Zinat Moadab went into self-imposed exile in the United States with her filmmaker husband in the early 1970s and continued to work in the theater. She was one of the lucky ones. Other cultural figures in the portraits were victims of a society that oppressed women both before and after the 1979 Revolution. Under the Shah’s pro-Western autocracy they were given superficial freedoms but punished for their creativity and sexuality; under Khomeini’s Islamist theocracy, they were forced to renounce any public role or risk arrest. Many died tragic and premature deaths.
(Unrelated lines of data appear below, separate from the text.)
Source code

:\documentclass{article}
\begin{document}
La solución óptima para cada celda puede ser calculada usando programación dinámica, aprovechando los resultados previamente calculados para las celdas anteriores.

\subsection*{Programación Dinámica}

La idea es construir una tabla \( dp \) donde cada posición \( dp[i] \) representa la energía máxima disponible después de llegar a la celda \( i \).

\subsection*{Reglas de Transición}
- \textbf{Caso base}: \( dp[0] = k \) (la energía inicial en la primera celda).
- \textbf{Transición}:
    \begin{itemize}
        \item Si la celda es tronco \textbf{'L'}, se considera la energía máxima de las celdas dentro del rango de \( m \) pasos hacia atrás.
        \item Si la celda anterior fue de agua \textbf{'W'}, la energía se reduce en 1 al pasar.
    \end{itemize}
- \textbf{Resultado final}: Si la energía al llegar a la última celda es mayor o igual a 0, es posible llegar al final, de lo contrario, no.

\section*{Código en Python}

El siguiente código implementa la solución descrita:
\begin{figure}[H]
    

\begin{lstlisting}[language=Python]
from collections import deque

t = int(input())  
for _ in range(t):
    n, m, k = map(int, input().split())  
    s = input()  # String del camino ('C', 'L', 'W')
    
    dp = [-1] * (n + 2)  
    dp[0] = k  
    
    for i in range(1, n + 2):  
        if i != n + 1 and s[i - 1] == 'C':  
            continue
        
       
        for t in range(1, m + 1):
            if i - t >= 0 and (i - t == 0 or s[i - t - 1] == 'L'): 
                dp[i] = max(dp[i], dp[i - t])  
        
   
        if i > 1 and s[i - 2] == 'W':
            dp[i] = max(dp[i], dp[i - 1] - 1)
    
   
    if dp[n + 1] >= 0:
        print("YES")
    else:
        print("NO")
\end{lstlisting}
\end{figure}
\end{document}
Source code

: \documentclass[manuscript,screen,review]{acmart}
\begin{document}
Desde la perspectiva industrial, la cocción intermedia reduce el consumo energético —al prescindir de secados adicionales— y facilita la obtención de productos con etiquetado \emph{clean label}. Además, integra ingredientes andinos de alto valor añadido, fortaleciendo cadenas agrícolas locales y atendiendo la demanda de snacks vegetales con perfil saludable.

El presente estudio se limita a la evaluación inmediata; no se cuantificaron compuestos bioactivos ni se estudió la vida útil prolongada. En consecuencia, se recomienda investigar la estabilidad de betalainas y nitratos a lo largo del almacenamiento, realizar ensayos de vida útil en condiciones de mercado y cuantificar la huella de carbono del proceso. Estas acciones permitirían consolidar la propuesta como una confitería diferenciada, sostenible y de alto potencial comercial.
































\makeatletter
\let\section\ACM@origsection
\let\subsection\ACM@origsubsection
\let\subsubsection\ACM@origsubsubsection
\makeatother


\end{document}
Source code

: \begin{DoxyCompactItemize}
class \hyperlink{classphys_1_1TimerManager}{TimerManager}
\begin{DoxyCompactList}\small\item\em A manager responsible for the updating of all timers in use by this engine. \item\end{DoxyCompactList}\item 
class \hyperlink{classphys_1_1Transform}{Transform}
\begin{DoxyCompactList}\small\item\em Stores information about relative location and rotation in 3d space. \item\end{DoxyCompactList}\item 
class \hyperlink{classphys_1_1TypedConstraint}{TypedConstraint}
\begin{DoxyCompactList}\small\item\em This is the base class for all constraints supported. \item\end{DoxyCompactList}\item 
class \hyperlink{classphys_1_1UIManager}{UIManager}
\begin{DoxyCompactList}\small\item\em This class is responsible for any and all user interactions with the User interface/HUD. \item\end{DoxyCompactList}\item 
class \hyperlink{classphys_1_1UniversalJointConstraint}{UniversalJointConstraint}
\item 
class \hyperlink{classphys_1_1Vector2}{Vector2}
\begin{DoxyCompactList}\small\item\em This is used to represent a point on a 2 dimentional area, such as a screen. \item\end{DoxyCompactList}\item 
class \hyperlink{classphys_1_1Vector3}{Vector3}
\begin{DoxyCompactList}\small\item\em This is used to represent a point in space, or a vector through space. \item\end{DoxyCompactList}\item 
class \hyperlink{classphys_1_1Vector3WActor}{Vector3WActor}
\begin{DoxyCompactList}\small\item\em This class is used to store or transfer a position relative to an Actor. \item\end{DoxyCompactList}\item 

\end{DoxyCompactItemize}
Born in Shiraz, Sokhanvari herself fled Iran as a child a year before the Revolution and has devoted her artistic practice to the country she left behind. Her works in Rebel, Rebel bring a bygone age back to vivid life. Using archival photographs as her source material, she recreates the black and white images with riotous colors and kaleidoscopic patterns. The exhibition space itself is transformed into a psychedelic vision with its pastel-green patterned walls, hologram videos housed in pink plinths, and glittery Stanley Kubrick-inspired “monolith” sculpture.
Η συνέχεια εδώ.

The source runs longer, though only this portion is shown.